ACTIVITY – Return every line from the records below that has the word "autofocus".

RECORDS TO PROCESS –
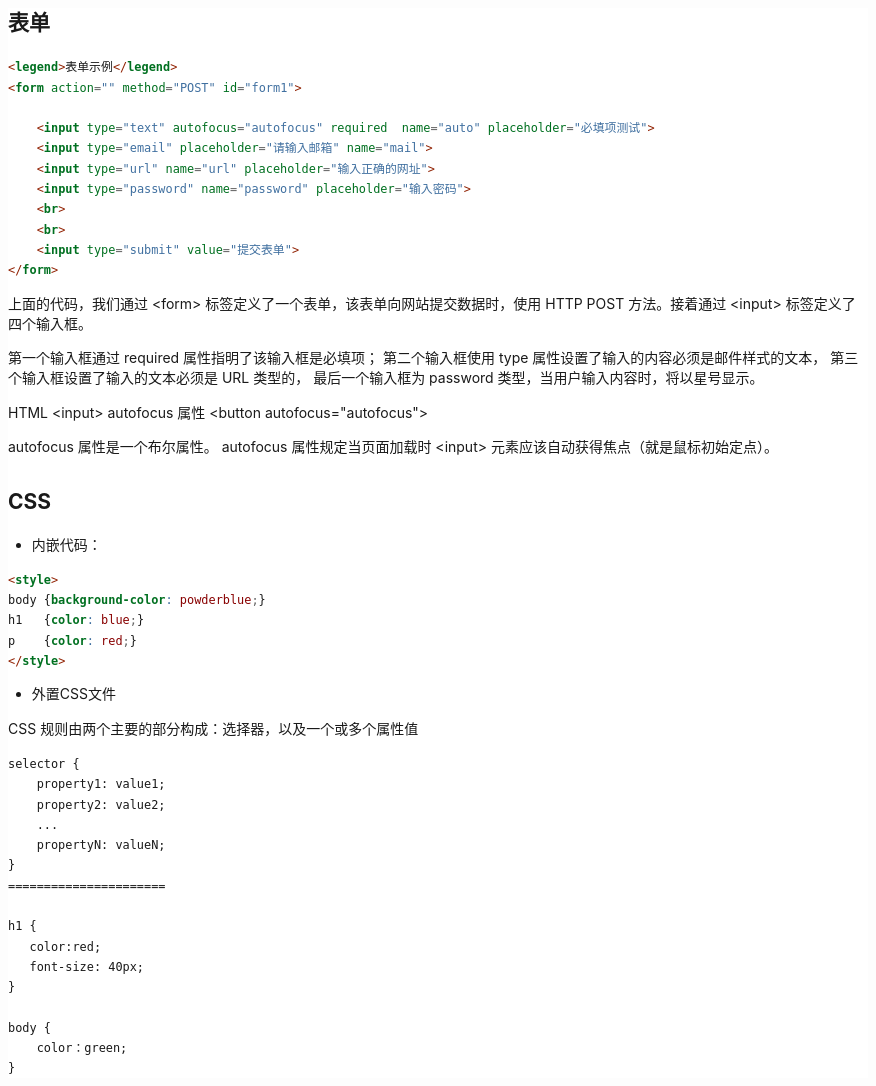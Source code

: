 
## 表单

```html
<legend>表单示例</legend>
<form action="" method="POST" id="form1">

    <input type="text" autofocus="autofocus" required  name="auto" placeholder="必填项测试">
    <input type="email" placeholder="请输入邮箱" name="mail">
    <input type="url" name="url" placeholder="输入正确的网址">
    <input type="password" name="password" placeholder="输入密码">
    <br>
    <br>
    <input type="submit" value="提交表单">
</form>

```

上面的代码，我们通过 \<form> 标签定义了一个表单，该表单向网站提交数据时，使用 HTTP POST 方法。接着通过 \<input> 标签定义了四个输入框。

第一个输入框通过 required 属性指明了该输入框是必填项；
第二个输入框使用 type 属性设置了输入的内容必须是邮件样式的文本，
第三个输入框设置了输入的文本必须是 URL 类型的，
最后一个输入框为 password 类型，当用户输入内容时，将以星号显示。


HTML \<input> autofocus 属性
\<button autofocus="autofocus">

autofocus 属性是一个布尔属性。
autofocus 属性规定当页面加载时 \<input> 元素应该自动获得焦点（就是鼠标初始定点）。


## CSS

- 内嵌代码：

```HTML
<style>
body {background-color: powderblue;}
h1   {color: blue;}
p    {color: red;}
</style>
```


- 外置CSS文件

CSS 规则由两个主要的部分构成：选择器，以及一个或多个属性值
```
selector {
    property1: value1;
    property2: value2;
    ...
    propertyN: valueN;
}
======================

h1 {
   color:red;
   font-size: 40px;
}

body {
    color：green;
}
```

* * *

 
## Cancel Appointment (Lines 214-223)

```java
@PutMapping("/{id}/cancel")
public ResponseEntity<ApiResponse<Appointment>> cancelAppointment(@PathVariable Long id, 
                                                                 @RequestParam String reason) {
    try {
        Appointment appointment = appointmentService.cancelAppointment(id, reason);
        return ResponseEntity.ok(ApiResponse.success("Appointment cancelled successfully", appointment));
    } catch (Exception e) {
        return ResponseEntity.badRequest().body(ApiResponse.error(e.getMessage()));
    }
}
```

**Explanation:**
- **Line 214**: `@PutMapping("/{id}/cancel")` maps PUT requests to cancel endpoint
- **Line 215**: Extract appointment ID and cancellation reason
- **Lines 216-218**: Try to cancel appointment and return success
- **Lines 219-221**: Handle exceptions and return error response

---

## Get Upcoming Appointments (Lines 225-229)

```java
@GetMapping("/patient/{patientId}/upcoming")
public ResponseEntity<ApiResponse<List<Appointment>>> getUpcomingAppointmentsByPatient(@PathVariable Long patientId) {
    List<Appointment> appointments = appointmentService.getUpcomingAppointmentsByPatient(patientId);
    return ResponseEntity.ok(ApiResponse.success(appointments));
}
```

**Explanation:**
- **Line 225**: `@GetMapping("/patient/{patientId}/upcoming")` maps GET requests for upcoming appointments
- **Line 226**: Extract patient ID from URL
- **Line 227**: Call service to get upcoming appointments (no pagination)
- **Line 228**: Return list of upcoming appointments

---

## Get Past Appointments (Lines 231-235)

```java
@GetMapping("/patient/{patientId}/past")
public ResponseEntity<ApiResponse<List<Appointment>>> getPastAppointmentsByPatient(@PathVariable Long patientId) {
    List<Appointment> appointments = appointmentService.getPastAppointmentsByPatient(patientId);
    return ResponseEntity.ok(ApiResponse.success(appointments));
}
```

SOLUTION –
    <input type="text" autofocus="autofocus" required  name="auto" placeholder="必填项测试">
HTML \<input> autofocus 属性
\<button autofocus="autofocus">
autofocus 属性是一个布尔属性。
autofocus 属性规定当页面加载时 \<input> 元素应该自动获得焦点（就是鼠标初始定点）。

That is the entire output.